I’m all for breaking with routine and taking the characters out of their comfort zones, but the writing is so random that’s impossible to get invested to any serious degree.
Between this and “Sic Alice on me” (coming soon), it’s clear the VOY writers have lost interest in their corner of the Trek universe.
Equinox, Part II is a clusterf&!k of an episode. Which is a shame, given how well Equinox, Part I works. (When it really, really shouldn’t.)
I noticed the logic hole with the Ankari presence spanning 10,000+ light years as well. It is peak Voyager hand-waving. “Don’t think to hard about this. Just enjoy the action!”
Janeway’s supposed moral fall here just seems par for the course. She’s done this kind of thing before, and this is the way she will act to end the series in the finale. Chakotay’s role is to be a passive enabler, for the most part.
That said, Kate Mulgrew’s angry stare after Chakotay goes against her is truly bone chilling. She really does play a monomaniacal nutjob quite well.

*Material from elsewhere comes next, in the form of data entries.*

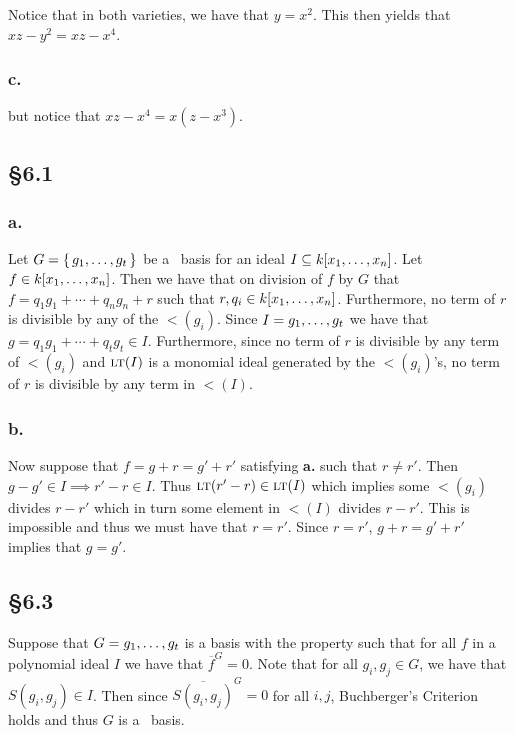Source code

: \documentclass[letterpaper]{article}
\begin{document}
Notice that in both varieties, we have that $y = x^{2}$.
This then yields that $xz - y^{2} = xz - x^{4}$.

\subsubsection*{c.}

 but notice that $xz - x^{4} = x(z - x^{3})$.

\subsection*{\S 6.1}

\subsubsection*{a.}

Let $G = \set{g_{1}, \ldots, g_{t}}$ be a \Grobner\ basis for an ideal $I \subseteq k\bqty{x_{1}, \ldots, x_{n}}$.
Let $f \in k\bqty{x_{1}, \ldots, x_{n}}$.
Then we have that on division of $f$ by $G$ that $f = q_{1}g_{1} + \cdots + q_{n}g_{n} + r$ such that $r, q_{i} \in k\bqty{x_{1}, \ldots, x_{n}}$.
Furthermore, no term of $r$ is divisible by any of the $\lt(g_{i})$.
Since $I = \gen{g_{1}, \ldots, g_{t}}$ we have that $g = q_{1}g_{1} + \cdots + q_{t}g_{t} \in I$.
Furthermore, since no term of $r$ is divisible by any term of $\lt(g_{i})$ and $\gen{\lt(I)}$ is a monomial ideal generated by the $\lt(g_{i})$'s, no term of $r$ is divisible by any term in $\lt(I)$.

\subsubsection*{b.}

Now suppose that $f = g + r = g' + r'$ satisfying \textbf{a.} such that $r \neq r'$.
Then $g - g' \in I \implies r' - r \in I$.
Thus $\lt(r' - r) \in \gen{\lt(I)}$ which implies some $\lt(g_{i})$ divides $r - r'$ which in turn some element in $\lt(I)$ divides $r - r'$.
This is impossible and thus we must have that $r = r'$.
Since $r = r'$, $g + r = g' + r'$ implies that $g = g'$.

\subsection*{\S 6.3}

Suppose that $G = \gen{g_{1}, \ldots, g_{t}}$ is a basis with the property such that for all $f$ in a polynomial ideal $I$ we have that $\overline{f}^{G} = 0$.
Note that for all $g_{i}, g_{j} \in G$, we have that $S(g_{i}, g_{j}) \in I$.
Then since $\overline{S(g_{i}, g_{j})}^{G} = 0$ for all $i, j$, Buchberger's Criterion holds and thus $G$ is a \Grobner\ basis.
\end{document}
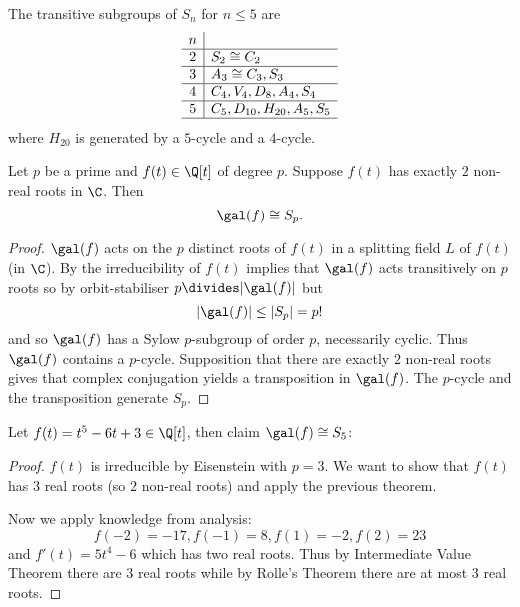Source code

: \documentclass[a4paper]{article}
\begin{document}
\begin{lemma}
  \label{lem:transitive subgroups of Sn}
  The transitive subgroups of \(S_n\) for \(n \leq 5\) are
  \[
  \begin{array}[h]{c|l}
    n & \\ \hline
    2 & S_2 \cong C_2 \\ \hline
    3 & A_3 \cong C_3, S_3 \\ \hline
    4 & C_4, V_4, D_8, A_4, S_4 \\ \hline
    5 & C_5, D_{10}, H_{20}, A_5, S_5 \\ \hline
  \end{array}
  \]
  where \(H_{20}\) is generated by a \(5\)-cycle and a \(4\)-cycle.
\end{lemma}

\begin{theorem}
  \label{thm:galois group Sp}
  Let \(p\) be a prime and \(f(t) \in \Q[t]\) of degree \(p\). Suppose \(f(t)\) has exactly \(2\) non-real roots in \(\C\). Then
  \[
    \gal(f) \cong S_p.
  \]
\end{theorem}

\begin{proof}
  \(\gal(f)\) acts on the \(p\) distinct roots of \(f(t)\) in a splitting field \(L\) of \(f(t)\) (in \(\C\)). By  the irreducibility of \(f(t)\) implies that \(\gal(f)\) acts transitively on \(p\) roots so by orbit-stabiliser \(p \divides |\gal(f)|\) but
  \[
    |\gal(f)| \leq |S_p| = p!
  \]
  and so \(\gal(f)\) has a Sylow \(p\)-subgroup of order \(p\), necessarily cyclic. Thus \(\gal(f)\) contains a \(p\)-cycle. Supposition that there are exactly \(2\) non-real roots gives that complex conjugation yields a transposition in \(\gal(f)\). The \(p\)-cycle and the transposition generate \(S_p\).
\end{proof}

\begin{eg}
  Let \(f(t) = t^5 - 6t + 3 \in \Q[t]\), then claim \(\gal(f) \cong S_5\):

  \begin{proof}
    \(f(t)\) is irreducible by Eisenstein with \(p = 3\). We want to show that \(f(t)\) has \(3\) real roots (so \(2\) non-real roots) and apply the previous theorem.

    Now we apply knowledge from analysis:
    \[
      f(-2) = -17, f(-1) = 8, f(1) = -2, f(2) = 23
    \]
    and \(f'(t) = 5t^4 - 6\) which has two real roots. Thus by Intermediate Value Theorem there are \(3\) real roots while by Rolle's Theorem there are at most \(3\) real roots.
  \end{proof}
\end{eg}
\end{document}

I agree with having a middle-ground when it comes to this premise. It doesn’t need to be utterly bleak and nihilistic, but Voyager goes too far the other way. Having a defined seven season run like Voyager’s means that the show could’ve dedicated each season to showing the ship getting a little more run-down and the crew dynamics shifting, without going too far into cynicism, but the show never had that kind of progression.